Consider the following normal samples (from R) and a Welch 2-sample t test to see whether their sample means are significantly different; specifically to test $H_0: \mu_1 = \mu_2$ against $H_a: \mu_1 < \mu_2.$

set.seed(1234)
x1 = rnorm(20, 100, 10)
x2 = rnorm(25, 110, 12)

        Welch Two Sample t-test

data:  x1 and x2
t = -2.0301, df = 40.54, p-value = 0.02447
alternative hypothesis: 
 true difference in means is less than 0
95 percent confidence interval:
      -Inf -1.046619
sample estimates:
mean of x mean of y 
 97.49336 103.62038 

Under $H_0,$ the test statistic is approximately distributed as Student's t distribution with 41 degrees of freedom. So one would reject $H_0$ at the 5% level if $T \le -1.683.$

qt(.05, 41)
[1] -1.682878

However, the $T = -2.0301$ is even smaller than this 'critical value'. The P=value is the probability $P(T \le -2.0301) \approx 0.0244,$ computed under $H_0.$

pt(-2.0301, 41)
[1] 0.0244342

In the figure below the P-value is the area under the density curve to the left of the vertical red line.

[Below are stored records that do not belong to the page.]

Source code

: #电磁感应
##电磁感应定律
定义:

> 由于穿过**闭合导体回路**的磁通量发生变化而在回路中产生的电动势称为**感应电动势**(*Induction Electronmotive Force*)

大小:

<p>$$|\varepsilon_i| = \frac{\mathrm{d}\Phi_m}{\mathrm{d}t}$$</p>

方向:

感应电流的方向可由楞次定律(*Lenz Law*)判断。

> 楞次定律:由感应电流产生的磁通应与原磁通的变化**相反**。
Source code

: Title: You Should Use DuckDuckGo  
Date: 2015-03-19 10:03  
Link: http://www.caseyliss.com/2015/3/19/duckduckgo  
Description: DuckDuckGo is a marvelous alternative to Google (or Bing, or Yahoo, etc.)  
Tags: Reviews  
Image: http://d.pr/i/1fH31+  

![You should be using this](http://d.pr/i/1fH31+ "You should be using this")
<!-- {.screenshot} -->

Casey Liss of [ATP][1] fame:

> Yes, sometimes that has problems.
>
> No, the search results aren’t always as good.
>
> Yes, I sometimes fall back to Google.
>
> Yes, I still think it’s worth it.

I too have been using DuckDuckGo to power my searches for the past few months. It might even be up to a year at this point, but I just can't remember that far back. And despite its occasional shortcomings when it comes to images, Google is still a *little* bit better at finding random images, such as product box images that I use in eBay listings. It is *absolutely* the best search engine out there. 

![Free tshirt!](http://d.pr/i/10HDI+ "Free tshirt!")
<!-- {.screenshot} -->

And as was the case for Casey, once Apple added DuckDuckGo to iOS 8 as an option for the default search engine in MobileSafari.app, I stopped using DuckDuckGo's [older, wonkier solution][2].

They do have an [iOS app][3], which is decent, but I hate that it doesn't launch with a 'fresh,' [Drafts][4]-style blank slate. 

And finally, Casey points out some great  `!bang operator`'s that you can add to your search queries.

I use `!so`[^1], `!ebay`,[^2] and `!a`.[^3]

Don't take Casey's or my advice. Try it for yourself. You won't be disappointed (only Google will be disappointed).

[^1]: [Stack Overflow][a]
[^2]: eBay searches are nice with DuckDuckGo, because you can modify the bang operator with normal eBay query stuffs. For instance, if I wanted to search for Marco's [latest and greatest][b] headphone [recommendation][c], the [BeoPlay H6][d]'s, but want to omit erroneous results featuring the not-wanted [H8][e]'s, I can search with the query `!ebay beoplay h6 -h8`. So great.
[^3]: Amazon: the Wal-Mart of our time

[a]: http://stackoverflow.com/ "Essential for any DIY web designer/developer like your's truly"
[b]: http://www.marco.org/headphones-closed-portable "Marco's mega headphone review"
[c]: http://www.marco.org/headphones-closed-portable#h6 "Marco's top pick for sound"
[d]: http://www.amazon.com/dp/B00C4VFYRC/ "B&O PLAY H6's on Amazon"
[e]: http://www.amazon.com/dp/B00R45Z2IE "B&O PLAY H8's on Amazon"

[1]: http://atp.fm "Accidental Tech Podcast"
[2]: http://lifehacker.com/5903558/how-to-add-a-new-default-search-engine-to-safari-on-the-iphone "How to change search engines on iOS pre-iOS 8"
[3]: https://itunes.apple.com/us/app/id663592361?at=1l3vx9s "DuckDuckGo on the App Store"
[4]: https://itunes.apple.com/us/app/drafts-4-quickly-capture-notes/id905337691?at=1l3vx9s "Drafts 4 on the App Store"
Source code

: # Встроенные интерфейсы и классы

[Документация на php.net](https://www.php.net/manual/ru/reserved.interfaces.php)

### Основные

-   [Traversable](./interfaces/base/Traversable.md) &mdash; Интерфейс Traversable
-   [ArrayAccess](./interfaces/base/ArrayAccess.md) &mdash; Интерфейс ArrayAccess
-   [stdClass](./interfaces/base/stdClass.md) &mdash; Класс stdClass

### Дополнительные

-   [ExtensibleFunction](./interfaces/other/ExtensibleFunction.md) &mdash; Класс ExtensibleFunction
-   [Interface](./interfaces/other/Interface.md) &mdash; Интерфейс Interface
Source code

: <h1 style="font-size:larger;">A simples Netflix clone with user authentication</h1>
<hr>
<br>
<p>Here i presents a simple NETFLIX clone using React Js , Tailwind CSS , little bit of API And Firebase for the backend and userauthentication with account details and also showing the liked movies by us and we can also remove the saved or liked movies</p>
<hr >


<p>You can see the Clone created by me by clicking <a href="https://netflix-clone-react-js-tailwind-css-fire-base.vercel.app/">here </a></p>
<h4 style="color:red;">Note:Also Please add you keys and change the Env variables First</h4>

By contrast, if this were a two-sided test $H_0: \mu_1=\mu_2$ against $H_a: \mu_1 \ne \mu_2,$ then the P-value would be $P(|T| \ge 2.0301) \approx 2(0.244) = 0.0488.$ So the sample means differ significantly at the 5% level of significance.

t.test(x1, x2)

        Welch Two Sample t-test

data:  x1 and x2
t = -2.0301, df = 40.54, p-value = 0.04894
alternative hypothesis: 
 true difference in means is not equal to 0
95 percent confidence interval:
 -12.22426952  -0.02977364
sample estimates:
mean of x mean of y 
 97.49336 103.62038 

In the figure below the P-value is the sum of the areas outside the vertical red lines.

Note: If this were a pooled two-sample t test, then the degrees of freedom for the t statistic under $H_0$ would be $\nu = n_1+n_2 - 2 = 43.$ Because this is a Welch t test and sample variances are not exactly equal, the degrees of freedom are computed according to a formula that involves $n_1, n_2, S_1^2,$ and $S_2^2.$ giving $\min(n_1-1,n_2-1) \le \nu \le n_1+n_2-2.$

For the current data, $\nu = 40.54.$ R shows fractional degrees of freedom; printed tables of t distributions and some software program use only integer degrees of freedom.